━━ Excerpted records

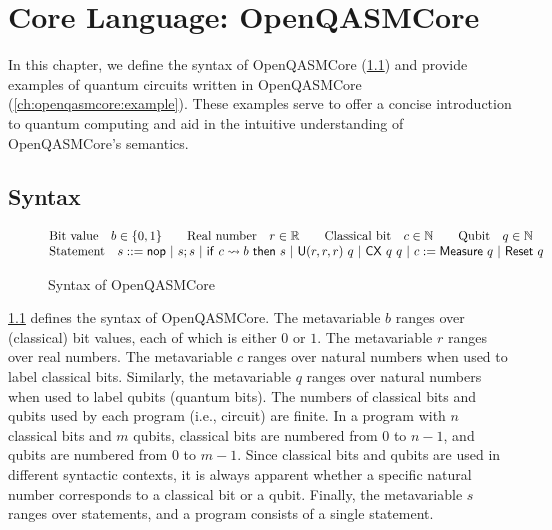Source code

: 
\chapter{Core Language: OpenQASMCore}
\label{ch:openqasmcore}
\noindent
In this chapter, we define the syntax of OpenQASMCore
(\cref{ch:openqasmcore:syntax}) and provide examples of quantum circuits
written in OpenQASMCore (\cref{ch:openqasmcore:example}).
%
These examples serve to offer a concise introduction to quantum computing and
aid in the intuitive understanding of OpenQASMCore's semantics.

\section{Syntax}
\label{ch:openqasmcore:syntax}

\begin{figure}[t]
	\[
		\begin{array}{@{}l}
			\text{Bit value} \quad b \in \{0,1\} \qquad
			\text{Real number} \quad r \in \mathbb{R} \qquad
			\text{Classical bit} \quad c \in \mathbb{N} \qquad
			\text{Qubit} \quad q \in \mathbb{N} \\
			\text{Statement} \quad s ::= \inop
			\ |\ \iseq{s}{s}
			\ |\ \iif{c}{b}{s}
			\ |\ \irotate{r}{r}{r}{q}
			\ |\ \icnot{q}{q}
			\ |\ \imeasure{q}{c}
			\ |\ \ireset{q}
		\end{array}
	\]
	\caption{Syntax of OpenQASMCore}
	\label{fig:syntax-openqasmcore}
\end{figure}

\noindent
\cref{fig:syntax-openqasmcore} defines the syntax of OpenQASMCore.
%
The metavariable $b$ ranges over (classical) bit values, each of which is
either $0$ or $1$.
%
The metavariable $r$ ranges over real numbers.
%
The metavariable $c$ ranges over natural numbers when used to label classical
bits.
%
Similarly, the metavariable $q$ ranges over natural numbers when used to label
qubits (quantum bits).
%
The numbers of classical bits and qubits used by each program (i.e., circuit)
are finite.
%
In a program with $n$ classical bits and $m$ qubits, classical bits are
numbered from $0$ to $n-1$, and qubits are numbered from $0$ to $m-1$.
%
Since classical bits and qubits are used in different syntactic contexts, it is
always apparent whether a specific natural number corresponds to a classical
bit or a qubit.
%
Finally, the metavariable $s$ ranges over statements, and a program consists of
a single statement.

━━━━
━━ Excerpted records

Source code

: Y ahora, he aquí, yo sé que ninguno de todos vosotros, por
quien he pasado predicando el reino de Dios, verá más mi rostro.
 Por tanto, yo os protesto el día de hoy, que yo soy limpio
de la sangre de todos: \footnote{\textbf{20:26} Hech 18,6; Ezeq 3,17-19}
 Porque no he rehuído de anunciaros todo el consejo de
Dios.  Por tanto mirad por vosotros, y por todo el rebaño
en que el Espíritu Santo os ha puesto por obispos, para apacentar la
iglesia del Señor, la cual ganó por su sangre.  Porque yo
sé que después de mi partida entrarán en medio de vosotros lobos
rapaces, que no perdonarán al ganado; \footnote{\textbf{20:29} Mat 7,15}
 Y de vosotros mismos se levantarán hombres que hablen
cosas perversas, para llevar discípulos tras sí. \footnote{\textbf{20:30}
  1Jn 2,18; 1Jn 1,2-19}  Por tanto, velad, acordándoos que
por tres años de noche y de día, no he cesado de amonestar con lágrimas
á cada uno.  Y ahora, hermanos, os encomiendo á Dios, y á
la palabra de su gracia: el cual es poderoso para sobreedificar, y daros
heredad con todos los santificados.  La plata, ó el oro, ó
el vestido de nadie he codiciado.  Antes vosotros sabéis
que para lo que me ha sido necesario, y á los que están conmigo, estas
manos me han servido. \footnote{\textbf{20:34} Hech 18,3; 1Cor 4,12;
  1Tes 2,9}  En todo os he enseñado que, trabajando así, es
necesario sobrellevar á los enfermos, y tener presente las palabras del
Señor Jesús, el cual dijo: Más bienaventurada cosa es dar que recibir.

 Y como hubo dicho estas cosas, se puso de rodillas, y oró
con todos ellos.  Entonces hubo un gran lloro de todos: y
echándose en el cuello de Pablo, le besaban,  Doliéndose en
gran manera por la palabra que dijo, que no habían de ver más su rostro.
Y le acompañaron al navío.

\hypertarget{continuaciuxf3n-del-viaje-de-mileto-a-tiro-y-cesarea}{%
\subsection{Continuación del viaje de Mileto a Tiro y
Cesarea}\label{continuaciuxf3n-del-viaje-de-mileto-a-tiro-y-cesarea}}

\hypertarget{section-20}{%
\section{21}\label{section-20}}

━━━━
━━ Excerpted records

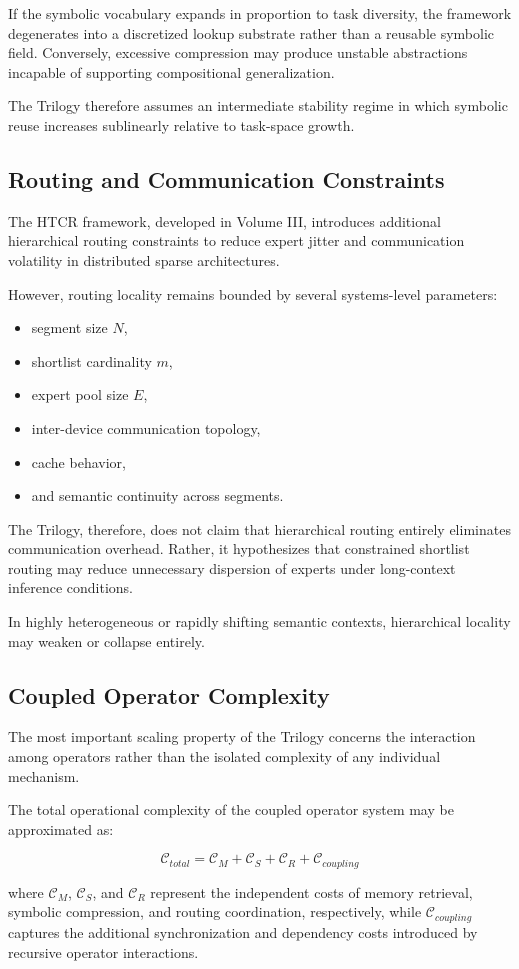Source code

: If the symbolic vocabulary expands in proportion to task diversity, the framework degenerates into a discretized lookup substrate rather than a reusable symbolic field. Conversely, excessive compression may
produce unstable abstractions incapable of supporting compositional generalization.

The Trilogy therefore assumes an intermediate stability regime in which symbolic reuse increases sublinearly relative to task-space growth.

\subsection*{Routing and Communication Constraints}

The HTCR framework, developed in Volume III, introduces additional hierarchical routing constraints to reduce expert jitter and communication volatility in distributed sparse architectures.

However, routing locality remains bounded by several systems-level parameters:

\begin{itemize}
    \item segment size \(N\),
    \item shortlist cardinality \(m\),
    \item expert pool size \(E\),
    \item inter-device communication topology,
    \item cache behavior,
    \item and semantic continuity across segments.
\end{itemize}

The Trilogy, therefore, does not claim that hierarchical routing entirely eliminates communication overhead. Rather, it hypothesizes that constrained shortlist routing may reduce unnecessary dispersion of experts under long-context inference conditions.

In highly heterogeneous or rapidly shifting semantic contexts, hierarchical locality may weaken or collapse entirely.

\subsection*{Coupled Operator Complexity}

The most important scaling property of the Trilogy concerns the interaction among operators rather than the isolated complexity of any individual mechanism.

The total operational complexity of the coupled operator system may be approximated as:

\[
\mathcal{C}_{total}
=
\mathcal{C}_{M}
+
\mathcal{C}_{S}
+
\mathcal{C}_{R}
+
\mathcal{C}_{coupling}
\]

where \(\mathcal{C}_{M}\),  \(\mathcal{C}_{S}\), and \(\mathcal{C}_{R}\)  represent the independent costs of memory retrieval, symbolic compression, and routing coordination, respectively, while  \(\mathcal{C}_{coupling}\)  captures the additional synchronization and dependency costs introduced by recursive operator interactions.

━━━━

- _Work item_:
The range runs from the line with "either $0$ or $1$." up to and including the line with "numbered from $0$ to $n-1$, and" in the listing above; please write out exactly those lines and nothing more.

- _Exercise response_:
either $0$ or $1$.
%
The metavariable $r$ ranges over real numbers.
%
The metavariable $c$ ranges over natural numbers when used to label classical
bits.
%
Similarly, the metavariable $q$ ranges over natural numbers when used to label
qubits (quantum bits).
%
The numbers of classical bits and qubits used by each program (i.e., circuit)
are finite.
%
In a program with $n$ classical bits and $m$ qubits, classical bits are
numbered from $0$ to $n-1$, and qubits are numbered from $0$ to $m-1$.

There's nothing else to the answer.